Source information START

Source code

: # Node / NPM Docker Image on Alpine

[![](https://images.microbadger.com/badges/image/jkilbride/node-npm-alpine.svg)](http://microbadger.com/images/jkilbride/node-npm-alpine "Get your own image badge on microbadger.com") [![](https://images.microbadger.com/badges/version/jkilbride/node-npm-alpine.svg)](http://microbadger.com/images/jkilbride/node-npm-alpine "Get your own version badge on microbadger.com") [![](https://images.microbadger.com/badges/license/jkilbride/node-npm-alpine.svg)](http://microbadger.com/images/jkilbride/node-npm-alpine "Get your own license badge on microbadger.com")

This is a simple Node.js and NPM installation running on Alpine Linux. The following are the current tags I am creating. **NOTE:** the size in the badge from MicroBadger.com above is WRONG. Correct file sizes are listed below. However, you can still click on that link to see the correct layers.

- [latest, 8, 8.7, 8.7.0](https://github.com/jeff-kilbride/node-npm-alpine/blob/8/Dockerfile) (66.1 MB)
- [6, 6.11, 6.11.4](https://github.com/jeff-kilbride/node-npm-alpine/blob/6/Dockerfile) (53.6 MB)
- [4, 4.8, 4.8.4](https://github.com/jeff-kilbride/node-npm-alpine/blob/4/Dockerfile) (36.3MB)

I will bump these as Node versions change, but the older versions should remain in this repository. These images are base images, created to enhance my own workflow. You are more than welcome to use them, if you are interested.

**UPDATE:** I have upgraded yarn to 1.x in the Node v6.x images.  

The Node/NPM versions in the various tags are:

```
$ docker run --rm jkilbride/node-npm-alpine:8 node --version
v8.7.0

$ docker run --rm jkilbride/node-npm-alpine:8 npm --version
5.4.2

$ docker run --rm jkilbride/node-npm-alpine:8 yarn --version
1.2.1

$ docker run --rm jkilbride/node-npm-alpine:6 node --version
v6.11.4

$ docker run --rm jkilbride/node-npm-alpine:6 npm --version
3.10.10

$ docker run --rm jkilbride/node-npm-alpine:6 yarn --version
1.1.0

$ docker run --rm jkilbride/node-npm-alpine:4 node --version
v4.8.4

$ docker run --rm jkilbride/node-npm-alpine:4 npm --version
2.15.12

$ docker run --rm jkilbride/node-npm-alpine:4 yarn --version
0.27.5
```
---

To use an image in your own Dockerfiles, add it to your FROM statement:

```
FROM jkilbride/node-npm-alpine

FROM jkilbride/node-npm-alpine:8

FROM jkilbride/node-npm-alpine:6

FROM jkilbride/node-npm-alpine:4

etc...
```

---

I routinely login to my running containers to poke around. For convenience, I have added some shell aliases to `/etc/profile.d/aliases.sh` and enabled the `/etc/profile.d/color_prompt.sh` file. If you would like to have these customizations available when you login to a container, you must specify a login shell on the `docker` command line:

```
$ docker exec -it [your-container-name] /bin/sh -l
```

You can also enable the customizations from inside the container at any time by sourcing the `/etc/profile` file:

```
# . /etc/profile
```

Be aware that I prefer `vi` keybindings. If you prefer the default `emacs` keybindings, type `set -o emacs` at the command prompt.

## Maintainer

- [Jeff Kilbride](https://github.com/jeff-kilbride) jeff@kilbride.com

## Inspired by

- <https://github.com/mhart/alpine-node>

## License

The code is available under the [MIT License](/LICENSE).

Source information END

Exercise
Working through the records above, copy each line in which "code" is found.

Output for this exercise
Source code
The code is available under the [MIT License](/LICENSE).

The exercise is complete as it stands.